# BBC Uncovers "Aggressive" Tax Avoidance Scheme



## BBCWatcher (Dec 28, 2012)

The BBC secretly recorded a sales manager working for Anderson Group, a prominent U.K. company in the recruitment industry. The sales manager promoted a tax avoidance scheme of dubious legality (at least), suggesting that a recruitment agency could take its 300 mostly low paid workers and transfer them to 100 shell companies, each with 3 employees, in order to try to qualify for a £2,000 tax allowance. According to Mr. Moran, the scheme would reduce the agency's £300,000 annual U.K. National Insurance tax bill to zero.

According to the same sales manager, 10,000 workers were already being employed through shell companies. The BBC confirmed that thousands of company registrations were created to support this scheme.

"Schemes like this don't work and anyone thinking of using it should think again," Jennie Granger, head of compliance at HMRC told the BBC. "Failing to disclose an attempted avoidance scheme is punishable by a fine of up to £1m," she added. HMRC has promised to "pursue users and promoters" of the scheme.

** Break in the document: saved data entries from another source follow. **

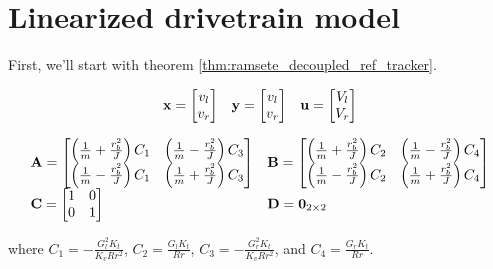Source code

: \section{Linearized drivetrain model}

First, we'll start with theorem \ref{thm:ramsete_decoupled_ref_tracker}.

\begin{equation*}
  \begin{array}{ccc}
    \mathbf{x} =
    \begin{bmatrix}
      v_l \\
      v_r
    \end{bmatrix} &
    \mathbf{y} =
    \begin{bmatrix}
      v_l \\
      v_r
    \end{bmatrix} &
    \mathbf{u} =
    \begin{bmatrix}
      V_l \\
      V_r
    \end{bmatrix}
  \end{array}
\end{equation*}

\begin{equation}
  \begin{array}{ll}
    \mathbf{A} =
    \begin{bmatrix}
      \left(\frac{1}{m} + \frac{r_b^2}{J}\right) C_1 &
        \left(\frac{1}{m} - \frac{r_b^2}{J}\right) C_3 \\
      \left(\frac{1}{m} - \frac{r_b^2}{J}\right) C_1 &
        \left(\frac{1}{m} + \frac{r_b^2}{J}\right) C_3
    \end{bmatrix} &
    \mathbf{B} =
    \begin{bmatrix}
      \left(\frac{1}{m} + \frac{r_b^2}{J}\right) C_2 &
        \left(\frac{1}{m} - \frac{r_b^2}{J}\right) C_4 \\
      \left(\frac{1}{m} - \frac{r_b^2}{J}\right) C_2 &
        \left(\frac{1}{m} + \frac{r_b^2}{J}\right) C_4
    \end{bmatrix} \\
    \mathbf{C} =
    \begin{bmatrix}
      1 & 0 \\
      0 & 1 \\
    \end{bmatrix} &
    \mathbf{D} = \mathbf{0}_{2 \times 2}
  \end{array}
\end{equation}

where $C_1 = -\frac{G_l^2 K_t}{K_v R r^2}$, $C_2 = \frac{G_l K_t}{Rr}$,
$C_3 = -\frac{G_r^2 K_t}{K_v R r^2}$, and $C_4 = \frac{G_r K_t}{Rr}$.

Former chair of the Public Accounts Committee Margaret Hodge pointed out that there are over 1,100 tax relief schemes in the U.K. tax code, a number that has been rising. She advocates significantly reducing this number and boosting HMRC's funding, citing the fact that every additional pound invested in HMRC yields about £9 in recovered tax. Richard Murphy, a tax expert and reform campaigner, suggests there ought to be a penalty on the directors of limited companies set up to abuse the tax system. Currently the directors are betting HMRC will have nothing to recover since the shell companies have few assets.


----------